§ **Problem to solve**
Write out, as an exact transcription, the line that has "- CI runs the" and each line after it through the end of the data below.

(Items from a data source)

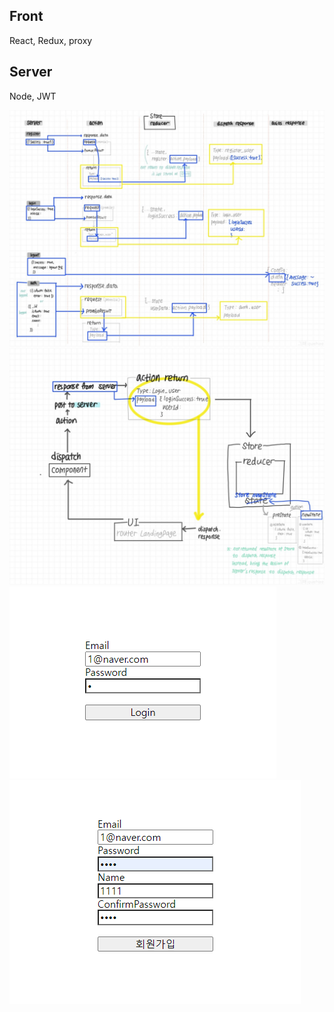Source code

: ## Front

React, Redux, proxy

## Server

Node, JWT

<img src="./Img/flow.jpg">
<img src="./Img/redux_flow.jpg">
<img src="./Img/login.png">
<img src="./Img/register.png">
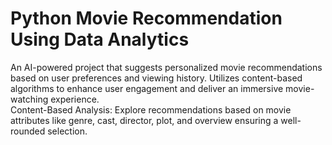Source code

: # Python Movie Recommendation Using Data Analytics
An AI-powered project that suggests personalized movie recommendations based on user preferences and viewing history. Utilizes content-based algorithms to enhance user engagement and deliver an immersive movie-watching experience.  
Content-Based Analysis: Explore recommendations based on movie attributes like genre, cast, director, plot, and overview ensuring a well-rounded selection.
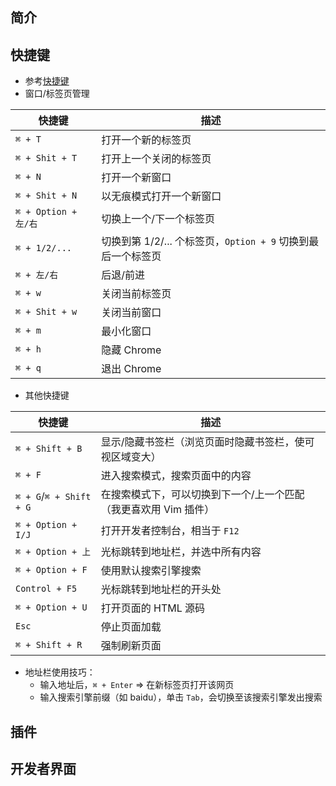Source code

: ## 简介


## 快捷键

+ 参考[快捷键](https://support.google.com/chrome/answer/157179?co=GENIE.Platform%3DDesktop&hl=en#zippy=)
+ 窗口/标签页管理

|快捷键|描述|
-|-
`⌘ + T`|打开一个新的标签页
`⌘ + Shit + T`|打开上一个关闭的标签页
`⌘ + N`|打开一个新窗口
`⌘ + Shit + N`|以无痕模式打开一个新窗口
`⌘ + Option + 左/右`|切换上一个/下一个标签页
`⌘ + 1/2/...`|切换到第 1/2/... 个标签页，`Option + 9` 切换到最后一个标签页
`⌘ + 左/右`|后退/前进
`⌘ + w`|关闭当前标签页
`⌘ + Shit + w`|关闭当前窗口
`⌘ + m`|最小化窗口
`⌘ + h`|隐藏 Chrome
`⌘ + q`|退出 Chrome

+ 其他快捷键

快捷键|描述
-|-
`⌘ + Shift + B`|显示/隐藏书签栏（浏览页面时隐藏书签栏，使可视区域变大）
`⌘ + F`|进入搜索模式，搜索页面中的内容
`⌘ + G`/`⌘ + Shift + G`|在搜索模式下，可以切换到下一个/上一个匹配（我更喜欢用 Vim 插件）
`⌘ + Option + I/J`|打开开发者控制台，相当于 `F12`
`⌘ + Option + 上`|光标跳转到地址栏，并选中所有内容
`⌘ + Option + F`|使用默认搜索引擎搜索
`Control + F5`|光标跳转到地址栏的开头处
`⌘ + Option + U`|打开页面的 HTML 源码
`Esc`|停止页面加载
`⌘ + Shift + R`|强制刷新页面


+ 地址栏使用技巧：
  + 输入地址后，`⌘ + Enter` => 在新标签页打开该网页
  + 输入搜索引擎前缀（如 baidu），单击 `Tab`，会切换至该搜索引擎发出搜索


## 插件


  
## 开发者界面

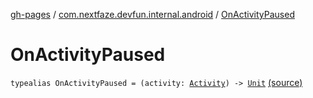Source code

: [gh-pages](../index.md) / [com.nextfaze.devfun.internal.android](index.md) / [OnActivityPaused](./-on-activity-paused.md)

# OnActivityPaused

`typealias OnActivityPaused = (activity: `[`Activity`](https://developer.android.com/reference/android/app/Activity.html)`) -> `[`Unit`](https://kotlinlang.org/api/latest/jvm/stdlib/kotlin/-unit/index.html) [(source)](https://github.com/NextFaze/dev-fun/tree/master/devfun-internal/src/main/java/com/nextfaze/devfun/internal/android/ActivityCallbacks.kt#L11)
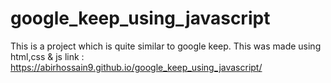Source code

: # google_keep_using_javascript
This is a project which is quite similar to google keep. This was made using html,css &amp; js 
link : https://abirhossain9.github.io/google_keep_using_javascript/
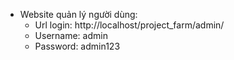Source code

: 
* Website quản lý người dùng:
    + Url login: http://localhost/project_farm/admin/
    + Username: admin
    + Password: admin123
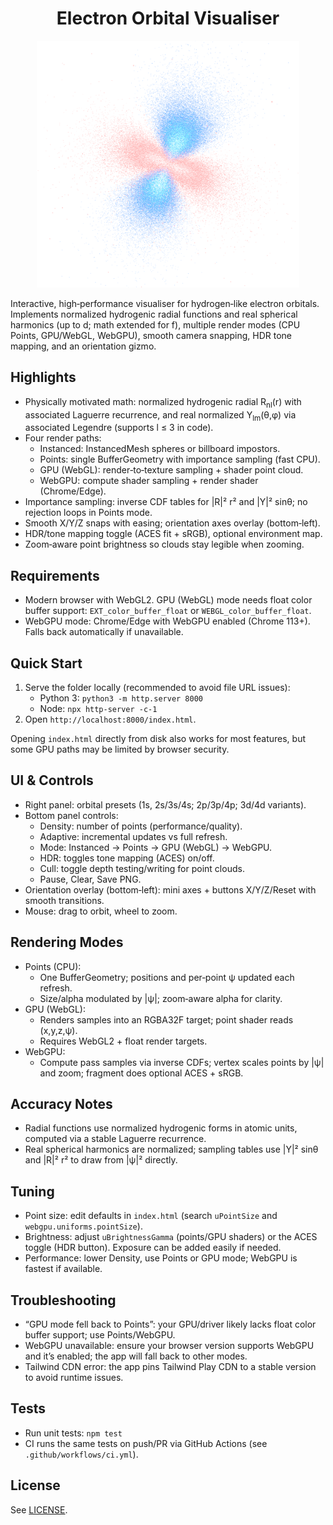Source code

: <h1 align="center">Electron Orbital Visualiser</h1>
<p align="center">
  <img src="assets/orbital_screenshot.png" alt="Electron Orbital" width="420" />
</p>

Interactive, high‑performance visualiser for hydrogen‑like electron orbitals. Implements normalized hydrogenic radial functions and real spherical harmonics (up to d; math extended for f), multiple render modes (CPU Points, GPU/WebGL, WebGPU), smooth camera snapping, HDR tone mapping, and an orientation gizmo.

## Highlights
- Physically motivated math: normalized hydrogenic radial R<sub>nl</sub>(r) with associated Laguerre recurrence, and real normalized Y<sub>lm</sub>(θ,φ) via associated Legendre (supports l ≤ 3 in code).
- Four render paths:
  - Instanced: InstancedMesh spheres or billboard impostors.
  - Points: single BufferGeometry with importance sampling (fast CPU).
  - GPU (WebGL): render‑to‑texture sampling + shader point cloud.
  - WebGPU: compute shader sampling + render shader (Chrome/Edge).
- Importance sampling: inverse CDF tables for |R|² r² and |Y|² sinθ; no rejection loops in Points mode.
- Smooth X/Y/Z snaps with easing; orientation axes overlay (bottom‑left).
- HDR/tone mapping toggle (ACES fit + sRGB), optional environment map.
- Zoom‑aware point brightness so clouds stay legible when zooming.

## Requirements
- Modern browser with WebGL2. GPU (WebGL) mode needs float color buffer support: `EXT_color_buffer_float` or `WEBGL_color_buffer_float`.
- WebGPU mode: Chrome/Edge with WebGPU enabled (Chrome 113+). Falls back automatically if unavailable.

## Quick Start
1. Serve the folder locally (recommended to avoid file URL issues):
   - Python 3: `python3 -m http.server 8000`
   - Node: `npx http-server -c-1`
2. Open `http://localhost:8000/index.html`.

Opening `index.html` directly from disk also works for most features, but some GPU paths may be limited by browser security.

## UI & Controls
- Right panel: orbital presets (1s, 2s/3s/4s; 2p/3p/4p; 3d/4d variants).
- Bottom panel controls:
  - Density: number of points (performance/quality).
  - Adaptive: incremental updates vs full refresh.
  - Mode: Instanced → Points → GPU (WebGL) → WebGPU.
  - HDR: toggles tone mapping (ACES) on/off.
  - Cull: toggle depth testing/writing for point clouds.
  - Pause, Clear, Save PNG.
- Orientation overlay (bottom‑left): mini axes + buttons X/Y/Z/Reset with smooth transitions.
- Mouse: drag to orbit, wheel to zoom.

## Rendering Modes
- Points (CPU):
  - One BufferGeometry; positions and per‑point ψ updated each refresh.
  - Size/alpha modulated by |ψ|; zoom‑aware alpha for clarity.
- GPU (WebGL):
  - Renders samples into an RGBA32F target; point shader reads (x,y,z,ψ).
  - Requires WebGL2 + float render targets.
- WebGPU:
  - Compute pass samples via inverse CDFs; vertex scales points by |ψ| and zoom; fragment does optional ACES + sRGB.

## Accuracy Notes
- Radial functions use normalized hydrogenic forms in atomic units, computed via a stable Laguerre recurrence.
- Real spherical harmonics are normalized; sampling tables use |Y|² sinθ and |R|² r² to draw from |ψ|² directly.

## Tuning
- Point size: edit defaults in `index.html` (search `uPointSize` and `webgpu.uniforms.pointSize`).
- Brightness: adjust `uBrightnessGamma` (points/GPU shaders) or the ACES toggle (HDR button). Exposure can be added easily if needed.
- Performance: lower Density, use Points or GPU mode; WebGPU is fastest if available.

## Troubleshooting
- “GPU mode fell back to Points”: your GPU/driver likely lacks float color buffer support; use Points/WebGPU.
- WebGPU unavailable: ensure your browser version supports WebGPU and it’s enabled; the app will fall back to other modes.
- Tailwind CDN error: the app pins Tailwind Play CDN to a stable version to avoid runtime issues.

## Tests
- Run unit tests: `npm test`
- CI runs the same tests on push/PR via GitHub Actions (see `.github/workflows/ci.yml`).

## License
See [LICENSE](LICENSE).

§ **Response for this exercise**
- CI runs the same tests on push/PR via GitHub Actions (see `.github/workflows/ci.yml`).

## License
See [LICENSE](LICENSE).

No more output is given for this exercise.